PTPN has also initiated a restructure to establish three sub-holdings — PalmCo, SugarCo and SupportingCo — as part of wider efforts to streamline the company’s subsidiaries and “grandchildren companies”. It has also committed to investing in stronger training and research institutes to help improve employee capabilities, encourage innovation and inspire talented workers with ideas for the future.
Looking ahead at PTPN
PTPN’s ambitious transformation reflects the shifting nature of the modern operating environment, according to Mohammad Abdul Ghani. “You can’t plan for every scenario you might face during a transformation journey, and you can’t have a firm strategy for all the changes in our complex, dynamic modern business landscape.
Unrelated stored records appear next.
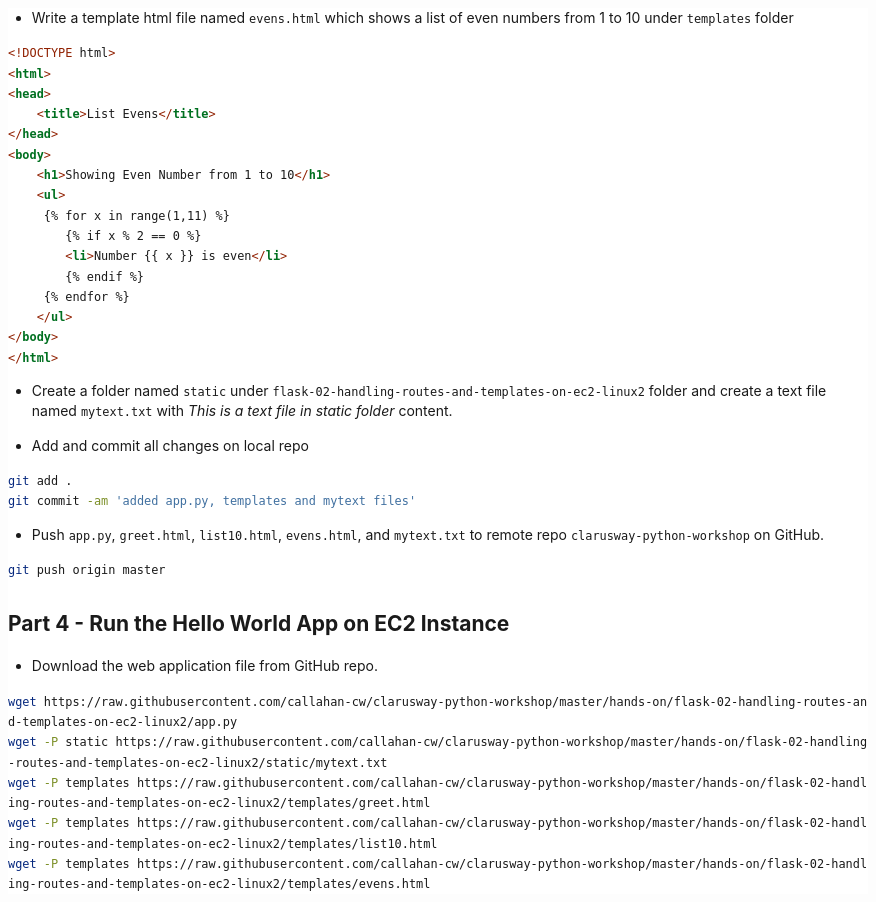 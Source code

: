 
- Write a template html file named `evens.html` which shows a list of even numbers from 1 to 10 under `templates` folder 

```html
<!DOCTYPE html>
<html>
<head>
    <title>List Evens</title>
</head>
<body>
    <h1>Showing Even Number from 1 to 10</h1>
    <ul>
     {% for x in range(1,11) %}
        {% if x % 2 == 0 %}
        <li>Number {{ x }} is even</li>
        {% endif %}
     {% endfor %}
    </ul>
</body>
</html>
```


- Create a folder named `static` under `flask-02-handling-routes-and-templates-on-ec2-linux2` folder and create a text file named `mytext.txt` with *This is a text file in static folder* content.

- Add and commit all changes on local repo

```bash
git add .
git commit -am 'added app.py, templates and mytext files'
```

- Push `app.py`, `greet.html`, `list10.html`, `evens.html`, and `mytext.txt` to remote repo `clarusway-python-workshop` on GitHub.

```bash
git push origin master
```

## Part 4 - Run the Hello World App on EC2 Instance

- Download the web application file from GitHub repo.

```bash
wget https://raw.githubusercontent.com/callahan-cw/clarusway-python-workshop/master/hands-on/flask-02-handling-routes-and-templates-on-ec2-linux2/app.py 
wget -P static https://raw.githubusercontent.com/callahan-cw/clarusway-python-workshop/master/hands-on/flask-02-handling-routes-and-templates-on-ec2-linux2/static/mytext.txt
wget -P templates https://raw.githubusercontent.com/callahan-cw/clarusway-python-workshop/master/hands-on/flask-02-handling-routes-and-templates-on-ec2-linux2/templates/greet.html
wget -P templates https://raw.githubusercontent.com/callahan-cw/clarusway-python-workshop/master/hands-on/flask-02-handling-routes-and-templates-on-ec2-linux2/templates/list10.html
wget -P templates https://raw.githubusercontent.com/callahan-cw/clarusway-python-workshop/master/hands-on/flask-02-handling-routes-and-templates-on-ec2-linux2/templates/evens.html
```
Leaders need to be flexible because the world isn’t standing still.”
PTPN has ambitious future plans to further improve performance through a number of initiatives, with the goal of growing ebitda by 1.5x over the next five years. Efforts will be focused on continuing to improve efficiency through operational excellence and forward-looking Agri 4.0 initiatives, scaling up downstream potential, building stronger foundations, monetising green and inclusive economic opportunities, and strengthening the organisation through deeper development of digital capabilities, among other strategies.
PTPN is also working to embed and embody the requisite cultural change to sustain these transformation efforts, backed by commitment to capability improvement across the organisation.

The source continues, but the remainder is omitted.